Supplied entries:
_____

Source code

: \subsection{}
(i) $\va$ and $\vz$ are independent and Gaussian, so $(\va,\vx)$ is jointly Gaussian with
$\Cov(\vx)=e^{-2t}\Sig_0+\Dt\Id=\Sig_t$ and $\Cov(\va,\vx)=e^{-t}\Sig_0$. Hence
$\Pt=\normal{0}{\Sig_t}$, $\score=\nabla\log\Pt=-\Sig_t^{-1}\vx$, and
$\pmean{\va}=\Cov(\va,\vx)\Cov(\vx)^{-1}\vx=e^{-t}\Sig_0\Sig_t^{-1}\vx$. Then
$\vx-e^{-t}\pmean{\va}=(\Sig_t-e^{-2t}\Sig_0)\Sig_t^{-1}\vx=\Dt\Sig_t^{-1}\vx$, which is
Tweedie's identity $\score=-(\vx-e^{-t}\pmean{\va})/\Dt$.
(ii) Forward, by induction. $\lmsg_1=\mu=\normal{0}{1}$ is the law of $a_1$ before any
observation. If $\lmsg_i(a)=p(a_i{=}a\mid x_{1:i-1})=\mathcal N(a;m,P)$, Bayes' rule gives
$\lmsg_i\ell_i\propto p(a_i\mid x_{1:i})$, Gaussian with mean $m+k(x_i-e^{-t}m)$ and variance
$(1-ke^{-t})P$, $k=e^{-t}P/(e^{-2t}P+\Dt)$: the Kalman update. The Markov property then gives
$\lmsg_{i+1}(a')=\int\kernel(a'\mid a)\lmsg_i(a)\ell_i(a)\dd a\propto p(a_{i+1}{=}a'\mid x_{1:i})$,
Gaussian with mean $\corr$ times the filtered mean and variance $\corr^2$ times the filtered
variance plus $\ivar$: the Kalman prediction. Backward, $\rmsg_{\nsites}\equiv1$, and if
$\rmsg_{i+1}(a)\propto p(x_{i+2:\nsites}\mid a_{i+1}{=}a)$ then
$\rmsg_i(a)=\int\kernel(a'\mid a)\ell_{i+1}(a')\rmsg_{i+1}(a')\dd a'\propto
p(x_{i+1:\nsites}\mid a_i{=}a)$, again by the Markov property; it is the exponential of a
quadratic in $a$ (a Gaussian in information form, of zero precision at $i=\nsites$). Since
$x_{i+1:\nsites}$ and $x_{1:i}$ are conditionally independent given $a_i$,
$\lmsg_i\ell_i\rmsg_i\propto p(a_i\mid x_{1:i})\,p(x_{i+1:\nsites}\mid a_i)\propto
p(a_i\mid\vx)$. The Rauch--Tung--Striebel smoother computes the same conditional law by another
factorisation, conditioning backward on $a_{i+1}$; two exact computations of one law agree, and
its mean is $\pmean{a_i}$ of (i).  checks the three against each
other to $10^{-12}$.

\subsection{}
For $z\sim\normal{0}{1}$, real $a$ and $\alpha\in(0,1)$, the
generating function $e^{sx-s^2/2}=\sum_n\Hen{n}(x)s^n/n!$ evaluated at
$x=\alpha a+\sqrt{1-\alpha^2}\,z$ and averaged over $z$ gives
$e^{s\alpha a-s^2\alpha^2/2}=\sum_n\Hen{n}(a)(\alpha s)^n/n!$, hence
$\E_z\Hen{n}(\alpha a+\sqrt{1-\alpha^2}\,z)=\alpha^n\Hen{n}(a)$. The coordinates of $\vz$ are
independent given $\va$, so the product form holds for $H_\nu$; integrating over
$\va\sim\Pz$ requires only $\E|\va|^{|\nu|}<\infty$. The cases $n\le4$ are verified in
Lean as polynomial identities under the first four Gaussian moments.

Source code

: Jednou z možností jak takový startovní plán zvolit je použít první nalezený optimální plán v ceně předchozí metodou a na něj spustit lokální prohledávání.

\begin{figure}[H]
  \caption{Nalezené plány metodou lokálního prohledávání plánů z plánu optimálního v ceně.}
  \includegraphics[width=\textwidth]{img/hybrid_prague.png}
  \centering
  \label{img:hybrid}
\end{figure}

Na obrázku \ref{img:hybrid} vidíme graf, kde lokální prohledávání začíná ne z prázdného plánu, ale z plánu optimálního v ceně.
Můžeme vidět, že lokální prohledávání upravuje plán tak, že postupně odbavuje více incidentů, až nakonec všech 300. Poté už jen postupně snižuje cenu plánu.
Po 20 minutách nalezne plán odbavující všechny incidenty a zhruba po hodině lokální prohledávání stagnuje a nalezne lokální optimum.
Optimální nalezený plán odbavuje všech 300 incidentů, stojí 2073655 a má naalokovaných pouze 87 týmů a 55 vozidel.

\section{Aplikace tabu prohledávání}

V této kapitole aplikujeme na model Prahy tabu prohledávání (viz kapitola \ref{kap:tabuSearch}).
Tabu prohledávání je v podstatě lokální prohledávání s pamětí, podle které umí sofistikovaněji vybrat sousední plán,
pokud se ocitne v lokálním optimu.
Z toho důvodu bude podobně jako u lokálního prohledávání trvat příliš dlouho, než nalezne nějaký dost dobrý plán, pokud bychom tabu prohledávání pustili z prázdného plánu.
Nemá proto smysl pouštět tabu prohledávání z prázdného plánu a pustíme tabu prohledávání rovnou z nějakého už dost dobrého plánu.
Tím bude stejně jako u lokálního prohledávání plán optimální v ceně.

_____

Aim of the exercise:
Answer with nothing but the count of lines in the entries that hold the word "prázdného".

Exercise response:
3